▶ Exercise details
In the listing below, find the line holding "Copy item path" and the line holding "在最后一张图片后再加上第一张". Write out those two lines and all lines between, exactly, and nothing more.

▶ Provided information

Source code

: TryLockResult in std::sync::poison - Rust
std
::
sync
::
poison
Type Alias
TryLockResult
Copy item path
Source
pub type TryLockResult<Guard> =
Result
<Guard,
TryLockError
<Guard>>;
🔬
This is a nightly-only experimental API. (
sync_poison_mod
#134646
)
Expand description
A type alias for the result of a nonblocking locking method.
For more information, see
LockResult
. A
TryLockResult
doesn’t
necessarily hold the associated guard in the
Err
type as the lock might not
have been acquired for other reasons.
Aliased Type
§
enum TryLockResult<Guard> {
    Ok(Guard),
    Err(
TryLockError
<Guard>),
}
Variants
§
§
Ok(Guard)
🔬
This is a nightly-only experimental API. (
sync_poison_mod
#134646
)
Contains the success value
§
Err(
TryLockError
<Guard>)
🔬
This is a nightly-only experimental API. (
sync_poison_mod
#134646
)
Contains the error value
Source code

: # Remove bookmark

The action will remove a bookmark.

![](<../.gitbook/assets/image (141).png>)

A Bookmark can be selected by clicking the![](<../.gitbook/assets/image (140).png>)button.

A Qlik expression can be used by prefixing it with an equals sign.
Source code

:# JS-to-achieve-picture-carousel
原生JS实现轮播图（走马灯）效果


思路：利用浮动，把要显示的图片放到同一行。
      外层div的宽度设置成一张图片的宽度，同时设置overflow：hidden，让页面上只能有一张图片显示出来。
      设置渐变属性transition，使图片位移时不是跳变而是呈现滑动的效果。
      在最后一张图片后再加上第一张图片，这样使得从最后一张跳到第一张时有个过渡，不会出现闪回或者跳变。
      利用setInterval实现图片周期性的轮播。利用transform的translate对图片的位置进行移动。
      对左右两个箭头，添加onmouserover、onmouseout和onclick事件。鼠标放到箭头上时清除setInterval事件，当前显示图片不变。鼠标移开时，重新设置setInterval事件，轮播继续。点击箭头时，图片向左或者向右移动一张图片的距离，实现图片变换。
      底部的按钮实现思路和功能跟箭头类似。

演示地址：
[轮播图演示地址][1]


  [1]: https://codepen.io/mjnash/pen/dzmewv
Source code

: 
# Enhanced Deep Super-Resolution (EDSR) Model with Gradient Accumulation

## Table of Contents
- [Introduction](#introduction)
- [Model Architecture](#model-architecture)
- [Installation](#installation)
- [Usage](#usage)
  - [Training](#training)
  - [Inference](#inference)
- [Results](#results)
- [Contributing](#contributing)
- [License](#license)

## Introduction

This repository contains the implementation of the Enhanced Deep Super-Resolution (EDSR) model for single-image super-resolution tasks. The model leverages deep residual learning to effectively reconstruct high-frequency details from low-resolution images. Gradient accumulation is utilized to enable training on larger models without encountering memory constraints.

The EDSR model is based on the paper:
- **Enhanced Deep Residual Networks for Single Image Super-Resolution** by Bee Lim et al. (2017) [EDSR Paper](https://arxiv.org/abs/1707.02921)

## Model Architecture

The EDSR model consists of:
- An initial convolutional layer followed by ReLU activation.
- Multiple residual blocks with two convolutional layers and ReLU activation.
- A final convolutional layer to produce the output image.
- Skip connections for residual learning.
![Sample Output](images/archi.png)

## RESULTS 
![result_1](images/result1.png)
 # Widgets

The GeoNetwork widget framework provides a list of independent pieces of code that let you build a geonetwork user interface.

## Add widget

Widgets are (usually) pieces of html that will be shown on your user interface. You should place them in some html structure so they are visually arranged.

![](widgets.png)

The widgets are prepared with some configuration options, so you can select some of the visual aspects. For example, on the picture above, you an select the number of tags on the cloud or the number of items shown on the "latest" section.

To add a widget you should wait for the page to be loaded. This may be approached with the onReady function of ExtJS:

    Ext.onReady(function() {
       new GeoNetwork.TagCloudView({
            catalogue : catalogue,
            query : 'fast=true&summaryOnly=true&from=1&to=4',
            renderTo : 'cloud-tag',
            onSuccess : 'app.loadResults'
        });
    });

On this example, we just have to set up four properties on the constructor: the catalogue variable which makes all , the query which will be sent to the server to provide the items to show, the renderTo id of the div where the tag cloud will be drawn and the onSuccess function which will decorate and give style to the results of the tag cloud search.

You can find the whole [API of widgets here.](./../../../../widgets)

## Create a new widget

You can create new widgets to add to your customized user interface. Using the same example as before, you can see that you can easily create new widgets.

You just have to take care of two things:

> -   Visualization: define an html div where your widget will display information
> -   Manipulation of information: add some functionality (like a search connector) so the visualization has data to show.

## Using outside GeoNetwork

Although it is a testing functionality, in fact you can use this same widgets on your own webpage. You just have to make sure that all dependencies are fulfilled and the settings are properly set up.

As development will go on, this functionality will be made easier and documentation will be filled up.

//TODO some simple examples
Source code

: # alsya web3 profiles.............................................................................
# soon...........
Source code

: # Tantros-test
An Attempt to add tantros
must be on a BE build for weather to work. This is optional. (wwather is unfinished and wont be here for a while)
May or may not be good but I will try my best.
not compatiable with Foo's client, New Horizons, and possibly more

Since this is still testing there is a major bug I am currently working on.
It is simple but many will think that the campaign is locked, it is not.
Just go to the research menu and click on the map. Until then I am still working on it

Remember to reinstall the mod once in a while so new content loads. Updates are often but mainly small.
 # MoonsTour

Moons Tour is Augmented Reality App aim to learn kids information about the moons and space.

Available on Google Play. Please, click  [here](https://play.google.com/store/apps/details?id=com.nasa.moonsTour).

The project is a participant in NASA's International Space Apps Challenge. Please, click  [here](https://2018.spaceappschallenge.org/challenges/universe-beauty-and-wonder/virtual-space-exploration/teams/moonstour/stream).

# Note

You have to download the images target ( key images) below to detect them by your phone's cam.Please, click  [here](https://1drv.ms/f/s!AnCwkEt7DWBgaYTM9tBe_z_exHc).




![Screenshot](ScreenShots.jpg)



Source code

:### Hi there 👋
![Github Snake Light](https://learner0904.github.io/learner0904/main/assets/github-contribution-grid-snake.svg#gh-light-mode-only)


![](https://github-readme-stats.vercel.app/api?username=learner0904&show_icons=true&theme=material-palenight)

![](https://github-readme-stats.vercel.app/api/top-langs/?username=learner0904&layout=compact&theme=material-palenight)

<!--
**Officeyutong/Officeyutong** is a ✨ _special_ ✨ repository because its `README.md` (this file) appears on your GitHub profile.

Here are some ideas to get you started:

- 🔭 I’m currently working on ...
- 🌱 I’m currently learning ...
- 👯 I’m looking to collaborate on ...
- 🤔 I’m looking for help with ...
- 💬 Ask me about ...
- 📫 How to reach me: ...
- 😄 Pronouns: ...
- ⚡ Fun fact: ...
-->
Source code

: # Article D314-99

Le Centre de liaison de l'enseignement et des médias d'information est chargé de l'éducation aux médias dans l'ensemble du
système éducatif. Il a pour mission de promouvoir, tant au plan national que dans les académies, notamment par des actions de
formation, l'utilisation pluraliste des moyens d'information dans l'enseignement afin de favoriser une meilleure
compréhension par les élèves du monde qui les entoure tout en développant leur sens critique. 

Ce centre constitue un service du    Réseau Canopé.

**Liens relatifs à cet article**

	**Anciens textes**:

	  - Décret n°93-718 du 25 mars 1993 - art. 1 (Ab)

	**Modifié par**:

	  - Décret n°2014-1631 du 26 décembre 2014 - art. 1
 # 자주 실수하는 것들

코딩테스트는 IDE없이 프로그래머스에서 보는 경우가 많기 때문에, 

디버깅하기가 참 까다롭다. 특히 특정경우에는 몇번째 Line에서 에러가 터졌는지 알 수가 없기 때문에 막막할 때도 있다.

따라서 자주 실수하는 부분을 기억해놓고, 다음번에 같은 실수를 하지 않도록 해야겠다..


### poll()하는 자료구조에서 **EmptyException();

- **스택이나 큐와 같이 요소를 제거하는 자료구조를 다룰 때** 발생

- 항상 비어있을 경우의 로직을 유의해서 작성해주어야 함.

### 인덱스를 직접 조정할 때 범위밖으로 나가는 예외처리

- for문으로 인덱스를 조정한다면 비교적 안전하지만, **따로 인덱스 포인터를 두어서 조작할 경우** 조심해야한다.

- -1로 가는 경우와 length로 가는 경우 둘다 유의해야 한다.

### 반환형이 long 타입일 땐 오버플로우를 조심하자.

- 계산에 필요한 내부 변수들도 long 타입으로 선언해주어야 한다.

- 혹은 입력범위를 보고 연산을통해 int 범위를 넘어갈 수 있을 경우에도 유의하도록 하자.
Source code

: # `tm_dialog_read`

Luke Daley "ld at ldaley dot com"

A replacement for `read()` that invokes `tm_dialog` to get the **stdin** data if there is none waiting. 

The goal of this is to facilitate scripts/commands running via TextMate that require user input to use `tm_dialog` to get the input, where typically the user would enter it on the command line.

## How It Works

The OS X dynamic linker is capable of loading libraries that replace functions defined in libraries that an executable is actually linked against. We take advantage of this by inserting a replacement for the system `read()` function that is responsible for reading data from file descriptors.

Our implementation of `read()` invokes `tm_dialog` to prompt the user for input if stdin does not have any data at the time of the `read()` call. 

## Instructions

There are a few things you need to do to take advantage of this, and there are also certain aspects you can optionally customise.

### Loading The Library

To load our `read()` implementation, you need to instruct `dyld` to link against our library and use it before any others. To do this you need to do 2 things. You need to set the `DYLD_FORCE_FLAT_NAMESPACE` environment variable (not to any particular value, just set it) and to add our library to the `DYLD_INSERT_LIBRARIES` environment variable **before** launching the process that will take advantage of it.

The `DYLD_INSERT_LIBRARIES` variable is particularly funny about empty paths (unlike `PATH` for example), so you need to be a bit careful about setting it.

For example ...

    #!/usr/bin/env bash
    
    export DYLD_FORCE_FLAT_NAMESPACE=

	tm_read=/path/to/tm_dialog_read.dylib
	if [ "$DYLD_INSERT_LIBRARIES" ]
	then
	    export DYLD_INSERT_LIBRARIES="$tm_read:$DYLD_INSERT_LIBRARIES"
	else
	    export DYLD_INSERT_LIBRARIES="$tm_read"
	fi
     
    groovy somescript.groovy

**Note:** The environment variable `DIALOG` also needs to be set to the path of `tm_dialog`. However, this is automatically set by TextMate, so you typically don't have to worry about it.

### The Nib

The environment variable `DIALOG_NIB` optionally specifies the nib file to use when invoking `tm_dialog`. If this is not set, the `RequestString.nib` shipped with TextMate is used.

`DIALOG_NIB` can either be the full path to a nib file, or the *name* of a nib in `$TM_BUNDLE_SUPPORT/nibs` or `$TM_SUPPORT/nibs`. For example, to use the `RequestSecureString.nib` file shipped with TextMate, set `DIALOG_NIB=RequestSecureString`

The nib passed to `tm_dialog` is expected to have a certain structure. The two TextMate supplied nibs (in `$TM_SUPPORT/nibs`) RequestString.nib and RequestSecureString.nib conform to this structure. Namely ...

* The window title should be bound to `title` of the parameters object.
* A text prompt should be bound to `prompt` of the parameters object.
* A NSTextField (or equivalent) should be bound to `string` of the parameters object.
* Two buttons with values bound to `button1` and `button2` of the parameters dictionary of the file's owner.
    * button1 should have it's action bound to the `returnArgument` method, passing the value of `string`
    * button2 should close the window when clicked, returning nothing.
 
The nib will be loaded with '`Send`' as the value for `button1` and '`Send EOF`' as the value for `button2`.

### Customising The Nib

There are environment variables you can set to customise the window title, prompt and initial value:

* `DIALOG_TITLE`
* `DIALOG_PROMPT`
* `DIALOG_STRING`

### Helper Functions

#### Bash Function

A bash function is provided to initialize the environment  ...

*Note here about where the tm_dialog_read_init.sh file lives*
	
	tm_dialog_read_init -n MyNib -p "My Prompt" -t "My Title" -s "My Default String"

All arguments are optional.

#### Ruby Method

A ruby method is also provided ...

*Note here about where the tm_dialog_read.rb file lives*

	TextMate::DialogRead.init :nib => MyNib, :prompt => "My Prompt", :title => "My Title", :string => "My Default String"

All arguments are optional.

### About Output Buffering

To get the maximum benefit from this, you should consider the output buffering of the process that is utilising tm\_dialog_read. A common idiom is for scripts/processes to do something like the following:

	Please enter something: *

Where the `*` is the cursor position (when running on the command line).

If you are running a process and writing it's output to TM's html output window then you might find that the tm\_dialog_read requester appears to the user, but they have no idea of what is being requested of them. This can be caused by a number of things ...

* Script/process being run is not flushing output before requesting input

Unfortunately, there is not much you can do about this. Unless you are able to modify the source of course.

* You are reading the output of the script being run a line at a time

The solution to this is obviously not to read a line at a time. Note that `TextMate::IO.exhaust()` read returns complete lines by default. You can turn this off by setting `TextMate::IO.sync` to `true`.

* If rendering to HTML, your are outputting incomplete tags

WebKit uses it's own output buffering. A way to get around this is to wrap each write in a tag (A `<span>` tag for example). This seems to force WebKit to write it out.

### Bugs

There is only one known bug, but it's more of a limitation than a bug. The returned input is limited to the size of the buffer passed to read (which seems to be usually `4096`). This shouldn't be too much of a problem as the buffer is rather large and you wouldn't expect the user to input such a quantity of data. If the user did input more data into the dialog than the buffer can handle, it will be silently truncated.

▶ Your solution
Copy item path
Source
pub type TryLockResult<Guard> =
Result
<Guard,
TryLockError
<Guard>>;
🔬
This is a nightly-only experimental API. (
sync_poison_mod
#134646
)
Expand description
A type alias for the result of a nonblocking locking method.
For more information, see
LockResult
. A
TryLockResult
doesn’t
necessarily hold the associated guard in the
Err
type as the lock might not
have been acquired for other reasons.
Aliased Type
§
enum TryLockResult<Guard> {
    Ok(Guard),
    Err(
TryLockError
<Guard>),
}
Variants
§
§
Ok(Guard)
🔬
This is a nightly-only experimental API. (
sync_poison_mod
#134646
)
Contains the success value
§
Err(
TryLockError
<Guard>)
🔬
This is a nightly-only experimental API. (
sync_poison_mod
#134646
)
Contains the error value
Source code

: # Remove bookmark

The action will remove a bookmark.

![](<../.gitbook/assets/image (141).png>)

A Bookmark can be selected by clicking the![](<../.gitbook/assets/image (140).png>)button.

A Qlik expression can be used by prefixing it with an equals sign.
Source code

:# JS-to-achieve-picture-carousel
原生JS实现轮播图（走马灯）效果


思路：利用浮动，把要显示的图片放到同一行。
      外层div的宽度设置成一张图片的宽度，同时设置overflow：hidden，让页面上只能有一张图片显示出来。
      设置渐变属性transition，使图片位移时不是跳变而是呈现滑动的效果。
      在最后一张图片后再加上第一张图片，这样使得从最后一张跳到第一张时有个过渡，不会出现闪回或者跳变。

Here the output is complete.